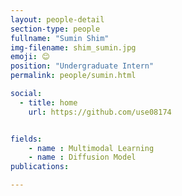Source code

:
 ```yaml
---
layout: people-detail
section-type: people
fullname: "Sumin Shim"
img-filename: shim_sumin.jpg
emoji: 😊
position: "Undergraduate Intern"
permalink: people/sumin.html

social:
  - title: home
    url: https://github.com/use08174


fields:
    - name : Multimodal Learning
    - name : Diffusion Model
publications:

---
```


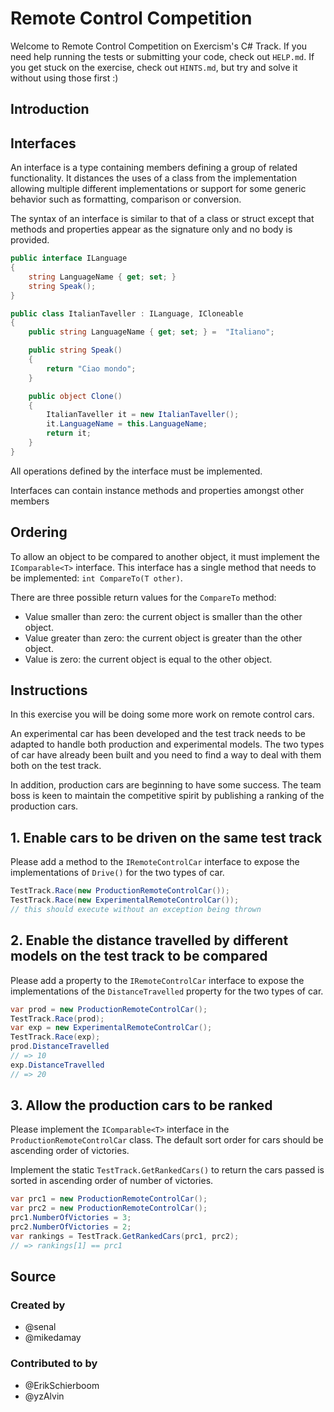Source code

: # Remote Control Competition

Welcome to Remote Control Competition on Exercism's C# Track.
If you need help running the tests or submitting your code, check out `HELP.md`.
If you get stuck on the exercise, check out `HINTS.md`, but try and solve it without using those first :)

## Introduction

## Interfaces

An interface is a type containing members defining a group of related functionality. It distances the uses of a class from the implementation allowing multiple different implementations or support for some generic behavior such as formatting, comparison or conversion.

The syntax of an interface is similar to that of a class or struct except that methods and properties appear as the signature only and no body is provided.

```csharp
public interface ILanguage
{
    string LanguageName { get; set; }
    string Speak();
}

public class ItalianTaveller : ILanguage, ICloneable
{
    public string LanguageName { get; set; } =  "Italiano";

    public string Speak()
    {
        return "Ciao mondo";
    }

    public object Clone()
    {
        ItalianTaveller it = new ItalianTaveller();
        it.LanguageName = this.LanguageName;
        return it;
    }
}
```

All operations defined by the interface must be implemented.

Interfaces can contain instance methods and properties amongst other members

## Ordering

To allow an object to be compared to another object, it must implement the `IComparable<T>` interface.
This interface has a single method that needs to be implemented: `int CompareTo(T other)`.

There are three possible return values for the `CompareTo` method:

- Value smaller than zero: the current object is smaller than the other object.
- Value greater than zero: the current object is greater than the other object.
- Value is zero: the current object is equal to the other object.

## Instructions

In this exercise you will be doing some more work on remote control cars.

An experimental car has been developed and the test track needs to be adapted to handle both production and experimental models. The two types of car have already been built and you need to find a way to deal with them both on the test track.

In addition, production cars are beginning to have some success. The team boss is keen to maintain the competitive spirit by publishing a ranking of the production cars.

## 1. Enable cars to be driven on the same test track

Please add a method to the `IRemoteControlCar` interface to expose the implementations of `Drive()` for the two types of car.

```csharp
TestTrack.Race(new ProductionRemoteControlCar());
TestTrack.Race(new ExperimentalRemoteControlCar());
// this should execute without an exception being thrown
```

## 2. Enable the distance travelled by different models on the test track to be compared

Please add a property to the `IRemoteControlCar` interface to expose the implementations of the `DistanceTravelled` property for the two types of car.

```csharp
var prod = new ProductionRemoteControlCar();
TestTrack.Race(prod);
var exp = new ExperimentalRemoteControlCar();
TestTrack.Race(exp);
prod.DistanceTravelled
// => 10
exp.DistanceTravelled
// => 20
```

## 3. Allow the production cars to be ranked

Please implement the `IComparable<T>` interface in the `ProductionRemoteControlCar` class. The default sort order for cars should be ascending order of victories.

Implement the static `TestTrack.GetRankedCars()` to return the cars passed is sorted in ascending order of number of victories.

```csharp
var prc1 = new ProductionRemoteControlCar();
var prc2 = new ProductionRemoteControlCar();
prc1.NumberOfVictories = 3;
prc2.NumberOfVictories = 2;
var rankings = TestTrack.GetRankedCars(prc1, prc2);
// => rankings[1] == prc1
```

## Source

### Created by

- @senal
- @mikedamay

### Contributed to by

- @ErikSchierboom
- @yzAlvin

**EXERCISE DESCRIPTION:** Everything in the listing, except its images, should be set down exactly.

**ANSWER:**
Source code

:
 ```yaml
---
layout: people-detail
section-type: people
fullname: "Sumin Shim"
img-filename: shim_sumin.jpg
emoji: 😊
position: "Undergraduate Intern"
permalink: people/sumin.html

social:
  - title: home
    url: https://github.com/use08174


fields:
    - name : Multimodal Learning
    - name : Diffusion Model
publications:

---
```


Source code

: # Remote Control Competition

Welcome to Remote Control Competition on Exercism's C# Track.
If you need help running the tests or submitting your code, check out `HELP.md`.
If you get stuck on the exercise, check out `HINTS.md`, but try and solve it without using those first :)

## Introduction

## Interfaces

An interface is a type containing members defining a group of related functionality. It distances the uses of a class from the implementation allowing multiple different implementations or support for some generic behavior such as formatting, comparison or conversion.

The syntax of an interface is similar to that of a class or struct except that methods and properties appear as the signature only and no body is provided.

```csharp
public interface ILanguage
{
    string LanguageName { get; set; }
    string Speak();
}

public class ItalianTaveller : ILanguage, ICloneable
{
    public string LanguageName { get; set; } =  "Italiano";

    public string Speak()
    {
        return "Ciao mondo";
    }

    public object Clone()
    {
        ItalianTaveller it = new ItalianTaveller();
        it.LanguageName = this.LanguageName;
        return it;
    }
}
```

All operations defined by the interface must be implemented.

Interfaces can contain instance methods and properties amongst other members

## Ordering

To allow an object to be compared to another object, it must implement the `IComparable<T>` interface.
This interface has a single method that needs to be implemented: `int CompareTo(T other)`.

There are three possible return values for the `CompareTo` method:

- Value smaller than zero: the current object is smaller than the other object.
- Value greater than zero: the current object is greater than the other object.
- Value is zero: the current object is equal to the other object.

## Instructions

In this exercise you will be doing some more work on remote control cars.

An experimental car has been developed and the test track needs to be adapted to handle both production and experimental models. The two types of car have already been built and you need to find a way to deal with them both on the test track.

In addition, production cars are beginning to have some success. The team boss is keen to maintain the competitive spirit by publishing a ranking of the production cars.

## 1. Enable cars to be driven on the same test track

Please add a method to the `IRemoteControlCar` interface to expose the implementations of `Drive()` for the two types of car.

```csharp
TestTrack.Race(new ProductionRemoteControlCar());
TestTrack.Race(new ExperimentalRemoteControlCar());
// this should execute without an exception being thrown
```

## 2. Enable the distance travelled by different models on the test track to be compared

Please add a property to the `IRemoteControlCar` interface to expose the implementations of the `DistanceTravelled` property for the two types of car.

```csharp
var prod = new ProductionRemoteControlCar();
TestTrack.Race(prod);
var exp = new ExperimentalRemoteControlCar();
TestTrack.Race(exp);
prod.DistanceTravelled
// => 10
exp.DistanceTravelled
// => 20
```

## 3. Allow the production cars to be ranked

Please implement the `IComparable<T>` interface in the `ProductionRemoteControlCar` class. The default sort order for cars should be ascending order of victories.

Implement the static `TestTrack.GetRankedCars()` to return the cars passed is sorted in ascending order of number of victories.

```csharp
var prc1 = new ProductionRemoteControlCar();
var prc2 = new ProductionRemoteControlCar();
prc1.NumberOfVictories = 3;
prc2.NumberOfVictories = 2;
var rankings = TestTrack.GetRankedCars(prc1, prc2);
// => rankings[1] == prc1
```

## Source

### Created by

- @senal
- @mikedamay

### Contributed to by

- @ErikSchierboom
- @yzAlvin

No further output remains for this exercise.